A halt on new building permits and a proposed moratorium on nearly all new construction following the revelation of hundreds of building violations in Clarksburg have left county builders in limbo and some Potomac projects on hold.
ON JULY 7, the Montgomery County Planning Board found that builders in the new Clarksburg Town Center had committed more than 500 violations of height and setback regulations. The Board has delayed a meeting to impose sanctions on the builders until September, pending an Office of Legislative Oversight review of the Clarksburg matter. But on July 18, County Executive Doug Duncan and Planning Board Chair Derick Berlage announced a freeze of new building permits in zones requiring site plans — affecting most new building in the county — while the county works to verify builders’ compliance with height and setback requirements.

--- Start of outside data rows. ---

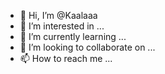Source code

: - 👋 Hi, I’m @Kaalaaa
- 👀 I’m interested in ...
- 🌱 I’m currently learning ...
- 💞️ I’m looking to collaborate on ...
- 📫 How to reach me ...

<!---
Kaalaaa/Kaalaaa is a ✨ special ✨ repository because its `README.md` (this file) appears on your GitHub profile.
You can click the Preview link to take a look at your changes.
--->
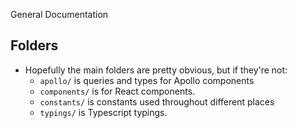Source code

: General Documentation

## Folders
  - Hopefully the main folders are pretty obvious, but if they're not:
    - `apollo/` is queries and types for Apollo components
    - `components/` is for React components.
    - `constants/` is constants used throughout different places
    - `typings/` is Typescript typings.
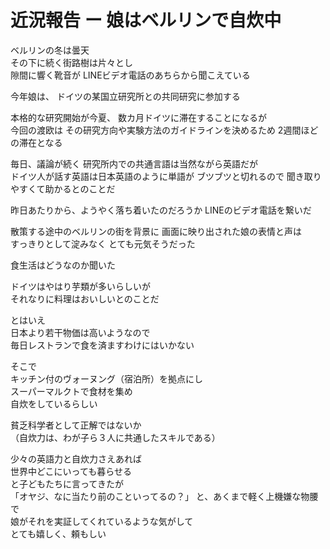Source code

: # 近況報告 ー 娘はベルリンで自炊中

ベルリンの冬は曇天  
その下に続く街路樹は片々とし  
隙間に響く靴音が
LINEビデオ電話のあちらから聞こえている  

今年娘は、
ドイツの某国立研究所との共同研究に参加する

本格的な研究開始が今夏、
数カ月ドイツに滞在することになるが  
今回の渡欧は
その研究方向や実験方法のガイドラインを決めるため
2週間ほどの滞在となる

毎日、議論が続く
研究所内での共通言語は当然ながら英語だが  
ドイツ人が話す英語は日本英語のように単語が
ブツブツと切れるので
聞き取りやすくて助かるとのことだ    

昨日あたりから、ようやく落ち着いたのだろうか
LINEのビデオ電話を繋いだ  

散策する途中のベルリンの街を背景に
画面に映り出された娘の表情と声は  
すっきりとして淀みなく
とても元気そうだった

食生活はどうなのか聞いた

ドイツはやはり芋類が多いらしいが  
それなりに料理はおいしいとのことだ  

とはいえ  
日本より若干物価は高いようなので  
毎日レストランで食を済ますわけにはいかない  

そこで  
キッチン付のヴォーヌング（宿泊所）を拠点にし  
スーパーマルクトで食材を集め  
自炊をしているらしい  

貧乏科学者として正解ではないか  
（自炊力は、わが子ら３人に共通したスキルである）  

少々の英語力と自炊力さえあれば  
世界中どこにいっても暮らせる  
と子どもたちに言ってきたが  
「オヤジ、なに当たり前のこといってるの？」
と、あくまで軽く上機嫌な物腰で    
娘がそれを実証してくれているような気がして   
とても嬉しく、頼もしい

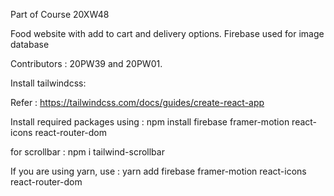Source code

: Part of Course 20XW48

Food website with add to cart and delivery options.
Firebase used for image database

Contributors :
20PW39 and 20PW01.

Install tailwindcss:

Refer : https://tailwindcss.com/docs/guides/create-react-app

Install required packages using :
npm install firebase framer-motion react-icons react-router-dom

for scrollbar : npm i tailwind-scrollbar

If you are using yarn, 
use :
yarn add firebase framer-motion react-icons react-router-dom





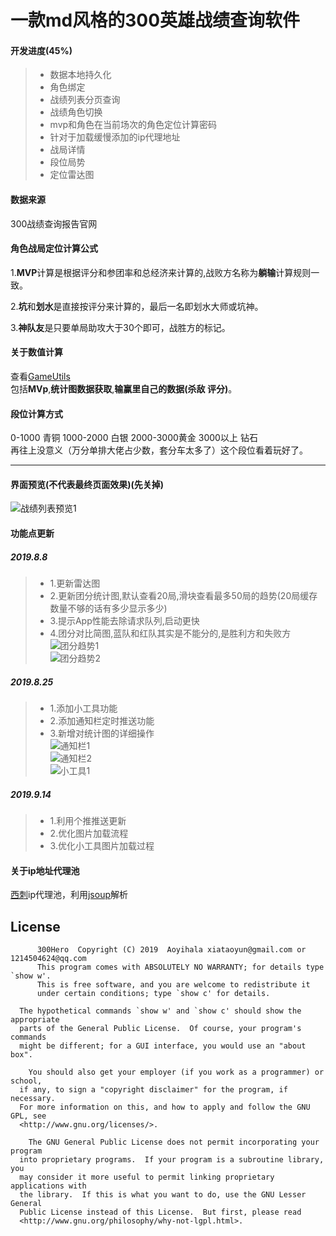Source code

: # 一款md风格的300英雄战绩查询软件
#### 开发进度(45%)
> - 数据本地持久化
> - 角色绑定
> - 战绩列表分页查询
> - 战绩角色切换
> - mvp和角色在当前场次的角色定位计算密码
> - 针对于加载缓慢添加的ip代理地址
> - 战局详情
> - 段位局势
> - 定位雷达图
#### 数据来源
300战绩查询报告官网
#### 角色战局定位计算公式
1.**MVP**计算是根据评分和参团率和总经济来计算的,战败方名称为**躺输**计算规则一致。  

2.**坑**和**划水**是直接按评分来计算的，最后一名即划水大师或坑神。  

3.**神队友**是只要单局助攻大于30个即可，战胜方的标记。
#### 关于数值计算
查看[GameUtils](https://github.com/Aoyihala/300Hero/blob/master/app/src/main/java/com/example/evenalone/a300hero/utils/GameUtils.java)  
包括**MVp**,**统计图数据获取**,**输赢里自己的数据(杀敌 评分)**。
#### 段位计算方式
0-1000 青铜 1000-2000 白银 2000-3000黄金 3000以上 钻石  
再往上没意义（万分单排大佬占少数，套分车太多了）这个段位看着玩好了。
****
#### 界面预览(不代表最终页面效果)(先关掉)
![战绩列表预览1](https://github.com/Aoyihala/img/blob/master/300data/guaide.png?raw=true)  
#### 功能点更新
##### 2019.8.8
> - 1.更新雷达图
> - 2.更新团分统计图,默认查看20局,滑块查看最多50局的趋势(20局缓存数量不够的话有多少显示多少)
> - 3.提示App性能去除请求队列,启动更快
> - 4.团分对比简图,蓝队和红队其实是不能分的,是胜利方和失败方  
![团分趋势1](https://github.com/Aoyihala/img/blob/master/300data/power1.png?raw=true)  
![团分趋势2](https://github.com/Aoyihala/img/blob/master/300data/power2.png?raw=true)  
##### 2019.8.25
> - 1.添加小工具功能
> - 2.添加通知栏定时推送功能
> - 3.新增对统计图的详细操作  
![通知栏1](https://github.com/Aoyihala/img/blob/master/300data/notify2.png?raw=true)  
![通知栏2](https://github.com/Aoyihala/img/blob/master/300data/notify1.png?raw=true)  
![小工具1](https://github.com/Aoyihala/img/blob/master/300data/tool.png?raw=true)  
##### 2019.9.14
> - 1.利用个推推送更新
> - 2.优化图片加载流程
> - 3.优化小工具图片加载过程
#### 关于ip地址代理池
[西刺](https://www.xicidaili.com)ip代理池，利用[jsoup](https://jsoup.org/download)解析
## License

          300Hero  Copyright (C) 2019  Aoyihala xiataoyun@gmail.com or 1214504624@qq.com
          This program comes with ABSOLUTELY NO WARRANTY; for details type `show w'.
          This is free software, and you are welcome to redistribute it
          under certain conditions; type `show c' for details.

      The hypothetical commands `show w' and `show c' should show the appropriate
      parts of the General Public License.  Of course, your program's commands
      might be different; for a GUI interface, you would use an "about box".

        You should also get your employer (if you work as a programmer) or school,
      if any, to sign a "copyright disclaimer" for the program, if necessary.
      For more information on this, and how to apply and follow the GNU GPL, see
      <http://www.gnu.org/licenses/>.

        The GNU General Public License does not permit incorporating your program
      into proprietary programs.  If your program is a subroutine library, you
      may consider it more useful to permit linking proprietary applications with
      the library.  If this is what you want to do, use the GNU Lesser General
      Public License instead of this License.  But first, please read
      <http://www.gnu.org/philosophy/why-not-lgpl.html>.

Projects already under construction or where builders already have permits in hand are not subject to the freeze, but 199 pending permits were affected.

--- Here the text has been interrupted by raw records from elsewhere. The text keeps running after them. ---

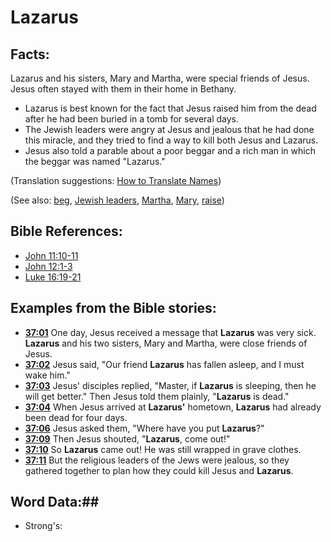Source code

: # Lazarus #

## Facts: ##

Lazarus and his sisters, Mary and Martha, were special friends of Jesus. Jesus often stayed with them in their home in Bethany.

* Lazarus is best known for the fact that Jesus raised him from the dead after he had been buried in a tomb for several days.
* The Jewish leaders were angry at Jesus and jealous that he had done this miracle, and they tried to find a way to kill both Jesus and Lazarus.
* Jesus also told a parable about a poor beggar and a rich man in which the beggar was named "Lazarus."

(Translation suggestions: [How to Translate Names](rc://en/ta/man/translate/translate-names))

(See also: [beg](../other/beg.md), [Jewish leaders](../other/jewishleaders.md), [Martha](../other/martha.md), [Mary](../other/mary.md), [raise](../kt/raise.md))

## Bible References: ##

* [John 11:10-11](rc://en/tn/help/jhn/11/10)
* [John 12:1-3](rc://en/tn/help/jhn/12/01)
* [Luke 16:19-21](rc://en/tn/help/luk/16/19)

## Examples from the Bible stories: ##

* __[37:01](rc://en/tn/help/obs/37/01)__ One day, Jesus received a message that __Lazarus__  was very sick. __Lazarus__  and his two sisters, Mary and Martha, were close friends of Jesus.
* __[37:02](rc://en/tn/help/obs/37/02)__ Jesus said, "Our friend __Lazarus__  has fallen asleep, and I must wake him."
* __[37:03](rc://en/tn/help/obs/37/03)__ Jesus' disciples replied, "Master, if __Lazarus__  is sleeping, then he will get better." Then Jesus told them plainly, "__Lazarus__  is dead."
* __[37:04](rc://en/tn/help/obs/37/04)__ When Jesus arrived at __Lazarus'__  hometown, __Lazarus__  had already been dead for four days.
* __[37:06](rc://en/tn/help/obs/37/06)__ Jesus asked them, "Where have you put __Lazarus__?"
* __[37:09](rc://en/tn/help/obs/37/09)__ Then Jesus shouted, "__Lazarus__, come out!"
* __[37:10](rc://en/tn/help/obs/37/10)__ So __Lazarus__  came out! He was still wrapped in grave clothes.
* __[37:11](rc://en/tn/help/obs/37/11)__ But the religious leaders of the Jews were jealous, so they gathered together to plan how they could kill Jesus and __Lazarus__.

## Word Data:##

* Strong's: 

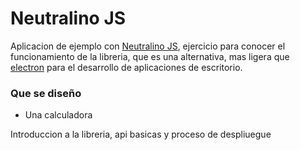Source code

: # Neutralino JS

Aplicacion de ejemplo con [Neutralino JS](https://neutralino.js.org/), ejercicio para conocer el funcionamiento
de la libreria, que es una alternativa, mas ligera que [electron](https://electron.js.org) para el desarrollo
de aplicaciones de escritorio.

### Que se diseño 
- Una calculadora

Introduccion a la libreria, api basicas y proceso de despliuegue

The same day, four County Councilmembers led by Michael Subin (D-At Large) proposed a broader moratorium on new construction — which would freeze new permits for most residential construction and prevent builders with permits from beginning construction until either Nov. 1 or the Council receives a sign off from Berlage and Department of Permitting Services Director Bob Hubbard and has 15 days to review the project (whichever is earlier).
The Council was holding a hearing on the proposed bill, 22-05, at the Almanac’s press time July 26. As an expedited bill, it would require six votes to pass, and only seven Councilmembers were present, with Mike Knapp (D-2) and Nancy Floreen (D-At Large) on a trip to Israel. If passed, the bill would take effect immediately.
Potomac Team Leader Callum Murray of the Planning Board staff said the current freeze and proposed bill “raised more questions than answers.”
“I’m wondering who’s going to certify that in fact these buildings meet the site plans. I don’t know whether we’re going to rely on engineers hired by the developers,” he said, or those hired by the county. The Planning Board has had difficulty luring engineers, who fear that they will lose business from developers if they work with the Board, Murray said.
Raquel Montenegro, Associate Director of Government Affairs for the Maryland National Capital Building Industry Association also had concerns about the ambiguity of Bill 22-05. Her group supports clarifying the building certification process, and is comfortable with the limited scope of the current freeze, but strongly opposes a moratorium, especially one as hazy as the council proposal, she said.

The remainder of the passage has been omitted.